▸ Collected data
++++++++++++++++++++

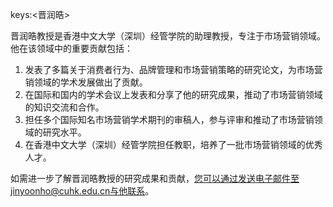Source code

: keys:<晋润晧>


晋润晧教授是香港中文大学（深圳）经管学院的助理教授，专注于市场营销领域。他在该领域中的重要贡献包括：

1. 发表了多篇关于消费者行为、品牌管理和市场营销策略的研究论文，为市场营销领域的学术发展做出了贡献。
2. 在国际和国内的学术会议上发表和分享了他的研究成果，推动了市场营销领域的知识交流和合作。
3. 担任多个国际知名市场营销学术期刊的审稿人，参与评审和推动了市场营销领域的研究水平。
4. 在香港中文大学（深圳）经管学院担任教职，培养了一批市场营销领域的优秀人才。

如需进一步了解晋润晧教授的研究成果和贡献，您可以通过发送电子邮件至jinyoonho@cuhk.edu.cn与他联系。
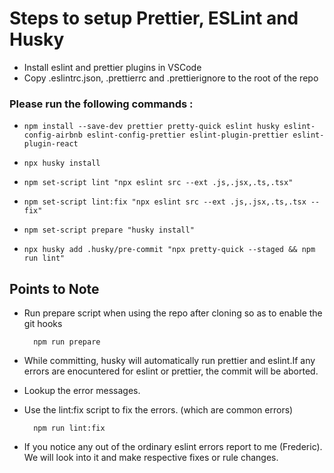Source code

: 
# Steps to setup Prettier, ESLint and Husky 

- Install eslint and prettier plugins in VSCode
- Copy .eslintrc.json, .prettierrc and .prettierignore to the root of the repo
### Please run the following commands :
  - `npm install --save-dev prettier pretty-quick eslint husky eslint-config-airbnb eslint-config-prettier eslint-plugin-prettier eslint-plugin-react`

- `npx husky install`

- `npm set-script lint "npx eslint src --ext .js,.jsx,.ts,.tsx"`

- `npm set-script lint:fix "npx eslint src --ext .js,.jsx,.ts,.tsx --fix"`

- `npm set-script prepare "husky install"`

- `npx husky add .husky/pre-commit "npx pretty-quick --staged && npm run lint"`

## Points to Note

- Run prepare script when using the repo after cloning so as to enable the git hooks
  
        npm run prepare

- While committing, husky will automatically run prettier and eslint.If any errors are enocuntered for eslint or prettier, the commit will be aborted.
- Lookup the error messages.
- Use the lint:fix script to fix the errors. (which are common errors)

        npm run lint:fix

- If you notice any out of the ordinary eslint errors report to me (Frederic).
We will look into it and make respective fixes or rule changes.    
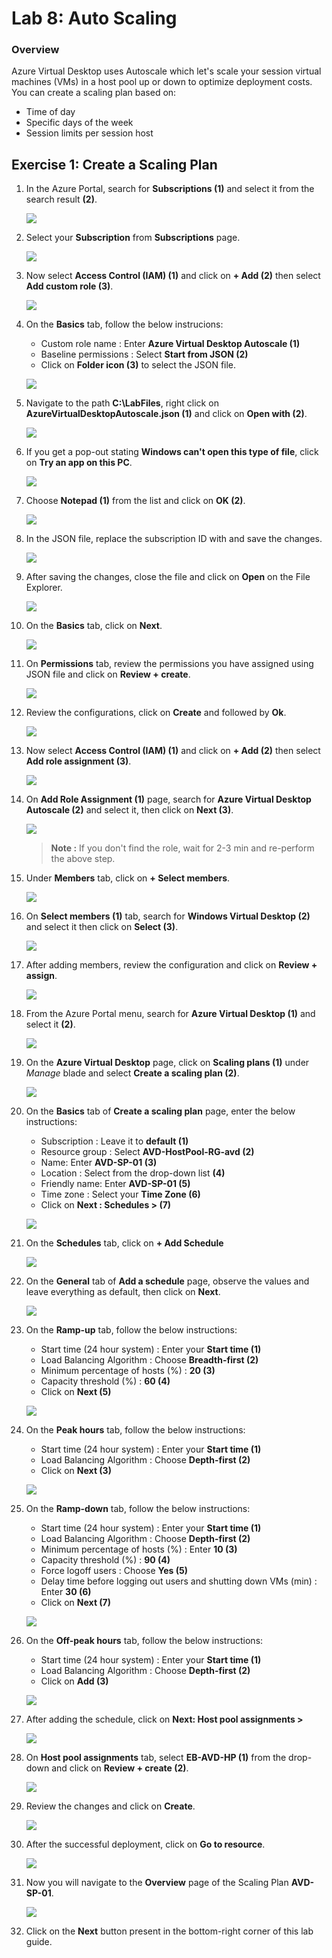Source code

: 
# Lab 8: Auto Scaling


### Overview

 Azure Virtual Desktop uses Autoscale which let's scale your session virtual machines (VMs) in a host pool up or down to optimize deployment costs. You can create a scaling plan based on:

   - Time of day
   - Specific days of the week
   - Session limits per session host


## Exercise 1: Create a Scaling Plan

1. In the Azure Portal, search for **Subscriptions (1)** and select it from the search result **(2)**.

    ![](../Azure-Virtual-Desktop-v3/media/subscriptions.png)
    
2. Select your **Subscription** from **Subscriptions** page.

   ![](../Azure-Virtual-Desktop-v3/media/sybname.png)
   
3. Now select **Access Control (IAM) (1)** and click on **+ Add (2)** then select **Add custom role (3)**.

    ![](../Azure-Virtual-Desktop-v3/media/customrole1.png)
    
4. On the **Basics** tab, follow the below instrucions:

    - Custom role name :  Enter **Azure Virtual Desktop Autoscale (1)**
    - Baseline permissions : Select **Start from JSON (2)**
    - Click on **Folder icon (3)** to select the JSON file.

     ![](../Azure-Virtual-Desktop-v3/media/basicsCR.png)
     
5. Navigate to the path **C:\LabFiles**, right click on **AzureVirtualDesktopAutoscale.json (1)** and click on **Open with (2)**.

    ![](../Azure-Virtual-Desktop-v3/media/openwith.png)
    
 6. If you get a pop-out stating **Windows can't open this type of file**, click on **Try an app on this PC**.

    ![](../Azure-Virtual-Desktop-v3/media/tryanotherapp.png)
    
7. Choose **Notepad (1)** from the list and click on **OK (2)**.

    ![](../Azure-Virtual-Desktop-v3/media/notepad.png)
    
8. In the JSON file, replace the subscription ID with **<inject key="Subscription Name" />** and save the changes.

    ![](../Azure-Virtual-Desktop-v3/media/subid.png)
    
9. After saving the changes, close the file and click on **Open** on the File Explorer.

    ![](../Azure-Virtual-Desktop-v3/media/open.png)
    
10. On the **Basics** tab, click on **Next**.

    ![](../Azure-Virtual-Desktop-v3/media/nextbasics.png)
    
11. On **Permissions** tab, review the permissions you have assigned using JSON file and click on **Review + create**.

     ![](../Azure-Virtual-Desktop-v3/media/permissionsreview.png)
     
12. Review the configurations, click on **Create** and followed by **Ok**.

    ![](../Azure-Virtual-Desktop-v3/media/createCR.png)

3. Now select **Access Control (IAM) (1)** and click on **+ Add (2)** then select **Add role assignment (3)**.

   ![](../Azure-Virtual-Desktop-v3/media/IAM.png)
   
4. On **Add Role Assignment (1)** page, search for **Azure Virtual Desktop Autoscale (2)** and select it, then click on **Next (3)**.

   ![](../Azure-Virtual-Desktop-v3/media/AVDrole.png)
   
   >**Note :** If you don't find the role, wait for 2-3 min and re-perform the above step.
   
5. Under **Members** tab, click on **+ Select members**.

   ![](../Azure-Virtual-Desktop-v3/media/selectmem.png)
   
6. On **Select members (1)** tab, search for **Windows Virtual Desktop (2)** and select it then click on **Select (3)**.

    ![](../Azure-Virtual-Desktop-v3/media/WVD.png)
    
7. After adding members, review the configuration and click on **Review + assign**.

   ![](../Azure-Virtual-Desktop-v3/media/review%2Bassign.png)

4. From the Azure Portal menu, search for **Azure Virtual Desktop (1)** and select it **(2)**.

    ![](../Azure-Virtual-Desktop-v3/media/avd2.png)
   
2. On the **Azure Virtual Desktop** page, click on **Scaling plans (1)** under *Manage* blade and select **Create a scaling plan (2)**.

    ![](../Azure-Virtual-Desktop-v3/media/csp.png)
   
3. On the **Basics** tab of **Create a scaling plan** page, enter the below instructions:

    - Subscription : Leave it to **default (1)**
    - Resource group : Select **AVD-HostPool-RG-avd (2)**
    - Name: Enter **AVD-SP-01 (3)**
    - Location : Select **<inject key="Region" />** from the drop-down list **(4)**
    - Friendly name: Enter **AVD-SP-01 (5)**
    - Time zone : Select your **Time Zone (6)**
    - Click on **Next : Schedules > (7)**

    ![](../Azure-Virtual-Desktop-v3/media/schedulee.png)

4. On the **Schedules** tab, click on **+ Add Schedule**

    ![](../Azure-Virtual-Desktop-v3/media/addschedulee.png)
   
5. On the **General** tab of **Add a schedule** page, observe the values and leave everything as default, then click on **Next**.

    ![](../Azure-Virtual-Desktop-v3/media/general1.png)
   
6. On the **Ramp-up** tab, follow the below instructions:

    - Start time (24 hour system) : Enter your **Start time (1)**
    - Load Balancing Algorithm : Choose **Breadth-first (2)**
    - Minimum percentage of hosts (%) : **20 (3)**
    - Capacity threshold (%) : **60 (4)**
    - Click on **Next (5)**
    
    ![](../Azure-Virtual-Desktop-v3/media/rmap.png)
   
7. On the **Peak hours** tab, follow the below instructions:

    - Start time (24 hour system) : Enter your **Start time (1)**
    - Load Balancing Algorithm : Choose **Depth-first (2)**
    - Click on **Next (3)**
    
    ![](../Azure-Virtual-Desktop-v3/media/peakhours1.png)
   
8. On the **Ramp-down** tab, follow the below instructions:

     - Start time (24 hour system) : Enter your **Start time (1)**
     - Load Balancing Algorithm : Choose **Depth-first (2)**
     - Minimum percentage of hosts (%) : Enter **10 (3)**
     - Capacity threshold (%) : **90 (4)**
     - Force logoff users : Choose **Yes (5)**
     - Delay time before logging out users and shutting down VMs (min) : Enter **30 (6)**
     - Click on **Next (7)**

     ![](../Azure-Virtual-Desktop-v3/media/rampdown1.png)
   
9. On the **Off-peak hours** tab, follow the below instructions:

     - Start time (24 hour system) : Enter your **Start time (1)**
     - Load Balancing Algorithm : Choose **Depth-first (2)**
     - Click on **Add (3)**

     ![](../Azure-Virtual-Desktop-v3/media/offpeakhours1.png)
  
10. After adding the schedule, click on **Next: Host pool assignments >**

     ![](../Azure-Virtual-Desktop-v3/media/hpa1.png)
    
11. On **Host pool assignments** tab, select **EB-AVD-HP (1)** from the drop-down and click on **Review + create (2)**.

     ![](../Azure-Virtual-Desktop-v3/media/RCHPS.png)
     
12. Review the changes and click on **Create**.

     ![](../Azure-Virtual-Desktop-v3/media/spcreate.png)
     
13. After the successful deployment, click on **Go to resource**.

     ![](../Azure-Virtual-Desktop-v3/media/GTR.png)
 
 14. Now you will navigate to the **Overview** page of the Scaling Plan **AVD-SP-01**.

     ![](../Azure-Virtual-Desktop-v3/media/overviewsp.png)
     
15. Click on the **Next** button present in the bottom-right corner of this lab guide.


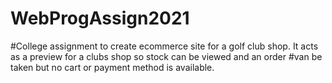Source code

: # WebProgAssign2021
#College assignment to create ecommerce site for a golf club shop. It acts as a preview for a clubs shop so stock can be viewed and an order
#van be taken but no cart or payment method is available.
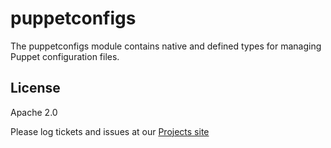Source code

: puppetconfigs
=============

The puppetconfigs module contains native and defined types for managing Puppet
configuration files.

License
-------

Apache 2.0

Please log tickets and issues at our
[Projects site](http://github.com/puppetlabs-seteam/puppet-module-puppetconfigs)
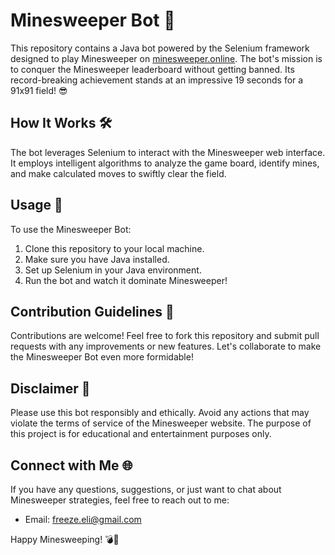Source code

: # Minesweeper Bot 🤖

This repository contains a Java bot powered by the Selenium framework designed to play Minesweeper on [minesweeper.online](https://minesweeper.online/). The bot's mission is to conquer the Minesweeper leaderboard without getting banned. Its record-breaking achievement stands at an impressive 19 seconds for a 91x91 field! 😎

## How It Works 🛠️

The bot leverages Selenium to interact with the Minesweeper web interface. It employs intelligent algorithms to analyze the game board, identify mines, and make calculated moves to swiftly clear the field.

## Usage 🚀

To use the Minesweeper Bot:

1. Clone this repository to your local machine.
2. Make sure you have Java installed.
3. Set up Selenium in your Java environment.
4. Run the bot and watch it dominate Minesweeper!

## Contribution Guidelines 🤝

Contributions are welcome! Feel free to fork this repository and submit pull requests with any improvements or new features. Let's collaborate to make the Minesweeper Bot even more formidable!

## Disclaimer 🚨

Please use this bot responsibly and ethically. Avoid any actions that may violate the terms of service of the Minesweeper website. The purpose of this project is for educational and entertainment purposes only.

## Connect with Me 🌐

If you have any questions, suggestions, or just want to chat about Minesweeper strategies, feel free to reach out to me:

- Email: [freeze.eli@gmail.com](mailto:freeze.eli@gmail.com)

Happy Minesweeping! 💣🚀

++++++++++++++++++++

▸ Problem statement
Scan the records above for the string "have", then copy each line where it turns up.

▸ Reply to the task
11. On **Permissions** tab, review the permissions you have assigned using JSON file and click on **Review + create**.
2. Make sure you have Java installed.
If you have any questions, suggestions, or just want to chat about Minesweeper strategies, feel free to reach out to me:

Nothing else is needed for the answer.